I’ve been blogging peaches all season, so I’ll spare you most of those details. My two big lessons: thin more aggressively and keep spraying with the pyrethrin. I think I’ll also seek out some oriental fruit moth traps and see if I can’t make a difference in that problem. Pruning this winter will be essential to try to reverse the damage done by the OFMs. Based on the flowering schedule of this year, I’ll wait until mid-February before I prune. This will give me a few branches I can force indoors for an early spring treat. I’m still trying to get MP to smoke ribs using last year’s prunings, but not having any luck. After this season, I am proud to say I can field-strip a peach in 10 seconds.
The zinnias are the sleeper story of my garden year. I had a tiny patch of dirt left over, and I thought I’d just put in some happy flowers for the heck of it, something I could use as cut flowers and give the place some color. I ordered Burpee’s Cut and Come Again Oklahoma Mix and paid $5 for a packet of seeds that produced… fourteen seedlings. I was livid. “Rip off” and “robbed” were words oft bandied about, as MP will attest. And yet those zinnias exploded. Look at them. I love how this photo makes them look like acres of flowers, but really, we’re talking a 3x4 ft. space, tops.

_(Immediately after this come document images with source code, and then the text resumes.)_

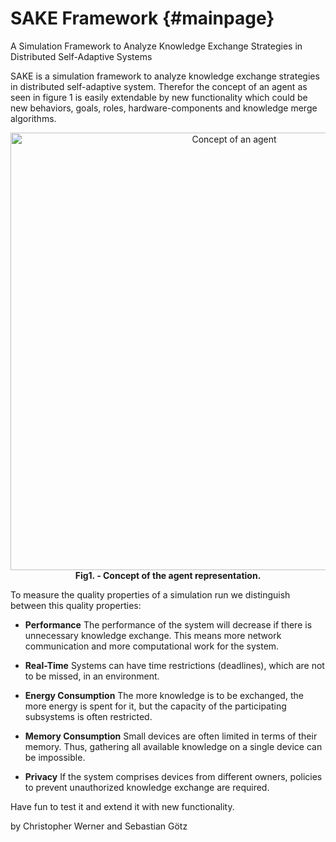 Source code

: # SAKE Framework {#mainpage}

A Simulation Framework to Analyze Knowledge Exchange Strategies in Distributed Self-Adaptive Systems

SAKE is a simulation framework to analyze knowledge exchange strategies in distributed self-adaptive system. Therefor the concept of an agent as seen in figure 1 is easily extendable by new functionality which could be new behaviors, goals, roles, hardware-components and knowledge merge algorithms.

<div class="image" align="center">
<img src="../DocumentationFiles/image/Concept.jpg" alt="Concept of an agent" title="Concept" style="width: 700px;"/>
<div><b>Fig1. - Concept of the agent representation.</b></div>
</div>

To measure the quality properties of a simulation run we distinguish between this quality properties:

- <b>Performance</b> The performance of the system will decrease if there is unnecessary knowledge exchange. This means more network communication and more computational work for the system.

- <b>Real-Time</b> Systems can have time restrictions (deadlines), which are not to be missed, in an environment.

- <b>Energy Consumption</b> The more knowledge is to be exchanged, the more energy is spent for it, but the capacity of the participating subsystems is often restricted.

- <b>Memory Consumption</b> Small devices are often limited in terms of their memory. Thus, gathering all available knowledge on a single device can be impossible.

- <b>Privacy</b> If the system comprises devices from different owners, policies to prevent unauthorized knowledge exchange are required.

Have fun to test it and extend it with new functionality.

by Christopher Werner and Sebastian G&ouml;tz



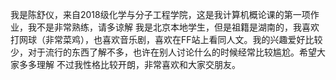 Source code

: 我是陈舒仪，来自2018级化学与分子工程学院，这是我计算机概论课的第一项作业，我不是非常熟练，请多谅解
我是北京本地学生，但是祖籍是湖南的，我喜欢打网球（非常菜鸡），也喜欢音乐剧，喜欢在FF站上看同人文。我的兴趣爱好比较少，对于流行的东西了解不多，也许在别人讨论什么的时候经常比较尴尬。希望大家多多理解
不过我性格比较开朗，非常喜欢和大家交朋友。
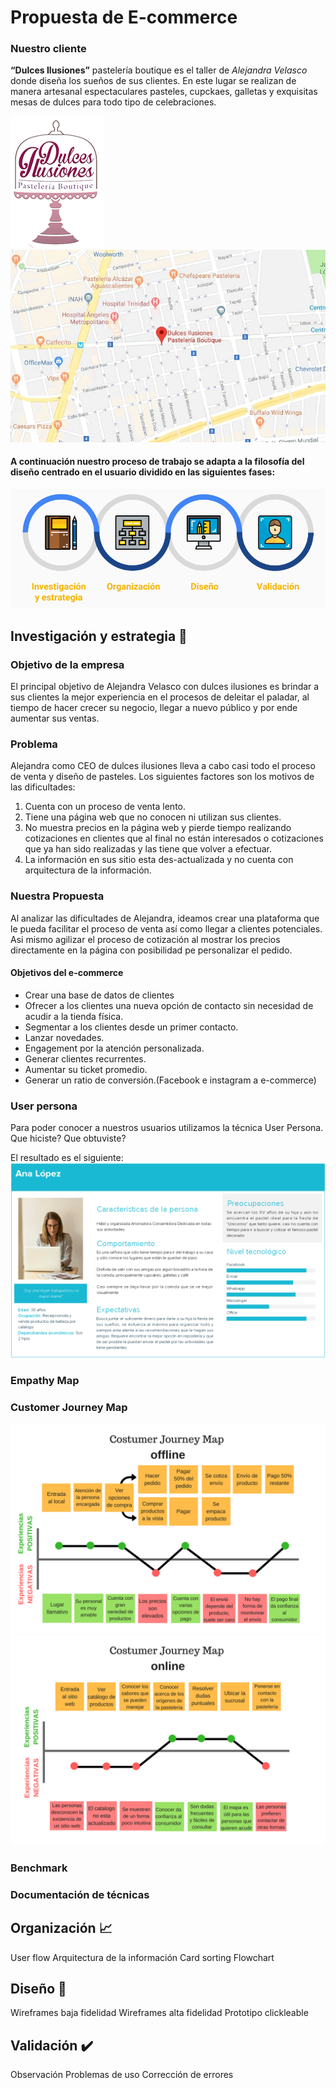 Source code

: # Propuesta de E-commerce

### Nuestro cliente

**“Dulces Ilusiones”** pastelería boutique es el taller de *Alejandra Velasco* donde diseña los sueños de sus clientes. En este lugar se realizan de manera artesanal espectaculares pasteles, cupckaes, galletas y exquisitas mesas de dulces para todo tipo de celebraciones.

![Logotipo](images/logo.png)
![Localizacion](images/localizacion.png)

#### A continuación nuestro proceso de trabajo se adapta a la filosofía del diseño centrado en el usuario dividido en las siguientes fases:

![Metodologia](images/metodologia.png)

## Investigación y estrategia :memo:

### Objetivo de la empresa

El principal objetivo de Alejandra Velasco con dulces ilusiones es brindar a sus clientes la mejor experiencia en el procesos de deleitar el paladar, al tiempo de hacer crecer su negocio, llegar a nuevo público y por ende aumentar sus ventas.

### Problema
Alejandra como CEO de dulces ilusiones lleva a cabo casi todo el proceso de venta y diseño de pasteles. Los siguientes factores son los motivos de las dificultades:

1. Cuenta con un proceso de venta lento.
2. Tiene una página web que no conocen ni utilizan sus clientes.
3. No muestra precios en la página web y pierde tiempo realizando cotizaciones en clientes que al final no están interesados o cotizaciones que ya han sido realizadas y las tiene que volver a efectuar.
4. La información en sus sitio esta des-actualizada y no cuenta con arquitectura de la información.

### Nuestra Propuesta
Al analizar las dificultades de Alejandra, ideamos crear una plataforma que le pueda facilitar el proceso de venta así como llegar a clientes potenciales. Asi mismo agilizar el proceso de cotización al mostrar los precios directamente en la página con posibilidad pe personalizar el pedido.

#### Objetivos del e-commerce

 - Crear una base de datos de clientes
 - Ofrecer a los clientes una nueva opción de contacto sin necesidad de acudir a la tienda física.
 - Segmentar a los clientes desde un primer contacto.
 - Lanzar novedades.
 - Engagement por la atención personalizada.
 - Generar clientes recurrentes.
 - Aumentar su ticket promedio.
 - Generar un ratio de conversión.(Facebook e instagram a e-commerce)
 
### User persona
Para poder conocer a nuestros usuarios utilizamos la técnica User Persona.
Que hiciste?
Que obtuviste?

El resultado es el siguiente: 
![userpersona](images/userpersona.png)

### Empathy Map

### Customer Journey Map
![offline](images/offline.png)
![online](images/online.png)

### Benchmark

### Documentación de técnicas

## Organización :chart_with_upwards_trend:
User flow
Arquitectura de la información
Card sorting
Flowchart
## Diseño :art:
Wireframes baja fidelidad
Wireframes alta fidelidad
Prototipo clickleable
## Validación :heavy_check_mark:
Observación
Problemas de uso
Corrección de errores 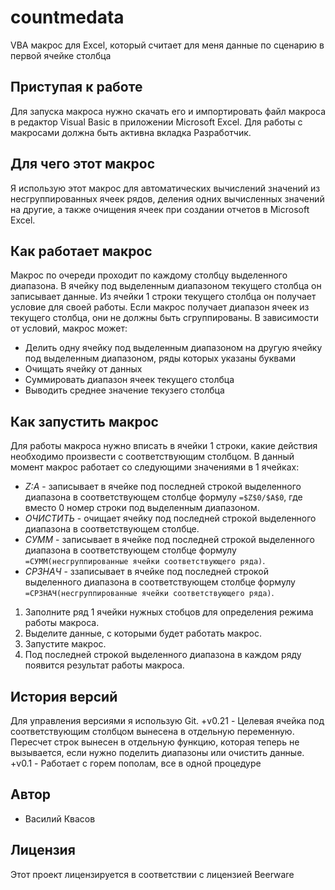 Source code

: # countmedata
VBA макрос для Excel, который считает для меня данные по сценарию в первой ячейке столбца

## Приступая к работе
Для запуска макроса нужно скачать его и импортировать файл макроса в редактор Visual Basic в приложении Microsoft Excel. Для работы с макросами должна быть активна вкладка Разработчик.

## Для чего этот макрос
Я использую этот макрос для автоматических вычислений значений из несгруппированных ячеек рядов, деления одних вычисленных значений на другие, а также очищения ячеек при создании отчетов в Microsoft Excel.

## Как работает макрос
Макрос по очереди проходит по каждому столбцу выделенного диапазона. В ячейку под выделенным диапазоном текущего столбца он записывает данные. Из ячейки 1 строки текущего столбца он получает условие для своей работы. Если макрос получает диапазон ячеек из текущего столбца, они не должны быть сгруппированы. В зависимости от условий, макрос может:
+ Делить одну ячейку под выделенным диапазоном на другую ячейку под выделенным диапазоном, ряды которых указаны буквами
+ Очищать ячейку от данных
+ Суммировать диапазон ячеек текущего столбца
+ Выводить среднее значение текузего столбца

## Как запустить макрос
Для работы макроса нужно вписать в ячейки 1 строки, какие действия необходимо произвести с соответствующим столбцом. В данный момент макрос работает со следующими значениями в 1 ячейках:
+ *Z:A* - записывает в ячейке под последней строкой выделенного диапазона в соответствующем столбце формулу `=$Z$0/$A$0`, где вместо 0 номер строки под выделенным диапазоном.
+ *ОЧИСТИТЬ* - очищает ячейку под последней строкой выделенного диапазона в соответствующем столбце.
+ *СУММ* - записывает в ячейке под последней строкой выделенного диапазона в соответствующем столбце формулу `=СУММ(несгруппированные ячейки соответствующего ряда)`.
+ *СРЗНАЧ* - ззаписывает в ячейке под последней строкой выделенного диапазона в соответствующем столбце формулу `=СРЗНАЧ(несгруппированные ячейки соответствующего ряда)`.

1. Заполните ряд 1 ячейки нужных стобцов для определения режима работы макроса.
2. Выделите данные, с которыми будет работать макрос.
3. Запустите макрос.
4. Под последней строкой выделенного диапазона в каждом ряду появится результат работы макроса.

## История версий
Для управления версиями я использую Git.
+v0.21 - Целевая ячейка под соответствующим столбцом вынесена в отдельную переменную. Пересчет строк вынесен в отдельную функцию, которая теперь не вызывается, если нужно поделить диапазоны или очистить данные.
+v0.1 - Работает с горем пополам, все в одной процедуре

## Автор
+ Василий Квасов

## Лицензия
Этот проект лицензируется в соответствии с лицензией Beerware
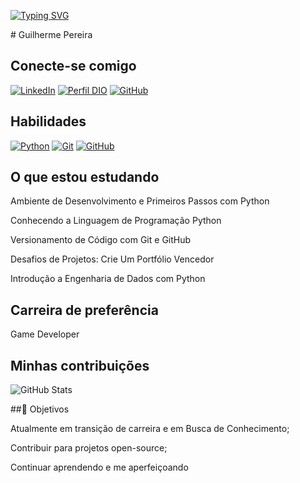 [![Typing SVG](https://readme-typing-svg.herokuapp.com/?color=0E8AE6&size=35&center=true&vCenter=true&width=1000&lines=Oi,+seja+bem+vindo(a)+ao+meu+perfil!+:%29)](https://git.io/typing-svg)

\# Guilherme Pereira 

## Conecte-se comigo
[![LinkedIn](https://img.shields.io/badge/linkedin-%230077B5.svg?style=for-the-badge&logo=linkedin&logoColor=white)](www.linkedin.com/in/guilherme-pereira-a80241184)
[![Perfil DIO](https://img.shields.io/badge/-Meu%20Perfil%20na%20DIO-0077B5?style=for-the-badge&logo=gitbook&logoColor=white)](https://web.dio.me/users/guilhermepereiradefreitas?tab=achievements)
[![GitHub](https://img.shields.io/badge/GitHub-0077B5?style=for-the-badge&logo=github&logoColor=white)](https://github.com/guilhermepereiradefreitas-hue)
## Habilidades 
[![Python](https://img.shields.io/badge/Python-87cefa?style=for-the-badge&logo=python&logoColor)](https://www.python.org/)
[![Git](https://img.shields.io/badge/Git-87cefa?style=for-the-badge&logo=git&logoColor)](https://git-scm.com/doc) 
[![GitHub](https://img.shields.io/badge/GitHub-87cefa?style=for-the-badge&logo=github&logoColor=black)](https://docs.github.com/)
## O que estou estudando
Ambiente de Desenvolvimento e Primeiros Passos com Python 

Conhecendo a Linguagem de Programação Python

Versionamento de Código com Git e GitHub

Desafios de Projetos: Crie Um Portfólio Vencedor

Introdução a Engenharia de Dados com Python


## Carreira de preferência

Game Developer


## Minhas contribuições

![GitHub Stats](https://github-readme-stats.vercel.app/api?username=guilhermepereiradefreitas-hue&theme=transparent&bg_color=000&border_color=30A3DC&show_icons=true&icon_color=30A3DC&title_color=E94D5F&text_color=FFF)

##🎯 Objetivos

Atualmente em transição de carreira e em Busca de Conhecimento;

Contribuir para projetos open-source;

Continuar aprendendo e me aperfeiçoando
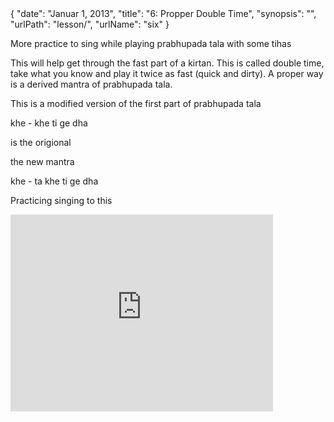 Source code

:<data>
{
    "date": "Januar 1, 2013",
    "title": "6: Propper Double Time",
    "synopsis": "",
    "urlPath": "lesson/",
    "urlName": "six"
}
</data>

More practice to sing while playing prabhupada tala with some tihas


This will help get through the fast part of a kirtan. This is called double time, take what you know and play it twice as fast (quick and dirty). A proper way is a derived mantra of prabhupada tala.

This is a modified version of the first part of prabhupada tala

khe - khe ti ge dha

is the origional

the new mantra

khe - ta khe ti ge dha

Practicing singing to this


<iframe width="420" height="315" src="http://www.youtube.com/embed/8YKj6r79jZk" frameborder="0" allowfullscreen></iframe>
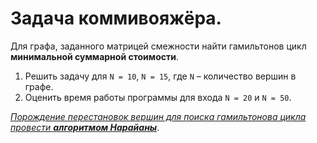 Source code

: # Задача коммивояжёра.
Для графа, заданного матрицей смежности найти гамильтонов цикл **минимальной суммарной стоимости**.

1. Решить задачу для `N = 10`, `N = 15`, где `N` – количество вершин в графе.
2. Оценить время работы программы для входа `N = 20` и `N = 50`.

_<u>Порождение перестановок вершин для поиска гамильтонова цикла провести **алгоритмом Нарайаны**_</u>.
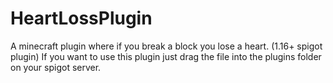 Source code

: # HeartLossPlugin
A minecraft plugin where if you break a block you lose a heart. (1.16+ spigot plugin)
If you want to use this plugin just drag the file into the plugins folder on your spigot server.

When the zinnias really started going and a few flowers had begun to fade, I noticed petals strewn over the ground. It was like the leftovers from a colorful wedding. I didn’t think much of it until one morning I caught a goldfinch absolutely ripping the flowers apart to go after the seeds. That was the end of spraying the zinnias with pyrethrin (yes it kills bugs, but it also kills fish and is not so hot for frogs and birds, either. I try to go with the least damaging pest control, but this year, the beetles were bad).
I’m glad I stopped, because not long after I was in the garden, crouched down and studying the beans, when I heard a deep buzzing sound over my shoulder. Certain I was facing down the biggest bee in the Mid-Atlantic States, I turned very slowly and saw not three feet from my head a hummingbird, wanting to have a go at the zinnias. As we regarded one another, my first thought was “My, what a sharp and pointy little beak you have.” Did you know they cheep? Kind of a funny, squeaky sort of cheeping. I did not know that, nor would I have if not for planting the zinnias.
There are still a few things left growing – the zinnias will go until frost, as will the tomatoes. MP has a tiny little jalapeno pepper that survived some kind of fungus and is thriving, in a tiny sort of way. And just the other day I harvested some greens for a salad. MP found me at the sink, gasping and raking at my tongue. “Mustard greens!” I sputtered, hoping the burning in my sinuses wasn’t permanent damage. “Here, try some.”